About this exercise: Set down all of the entries word for word, omitting the images they contain.
────────────────────
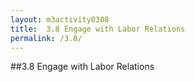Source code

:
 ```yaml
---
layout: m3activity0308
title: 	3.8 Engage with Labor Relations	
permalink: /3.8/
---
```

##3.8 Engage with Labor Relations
────────────────────
Task solution:
Source code

:
 ```yaml
---
layout: m3activity0308
title: 	3.8 Engage with Labor Relations	
permalink: /3.8/
---
```

##3.8 Engage with Labor Relations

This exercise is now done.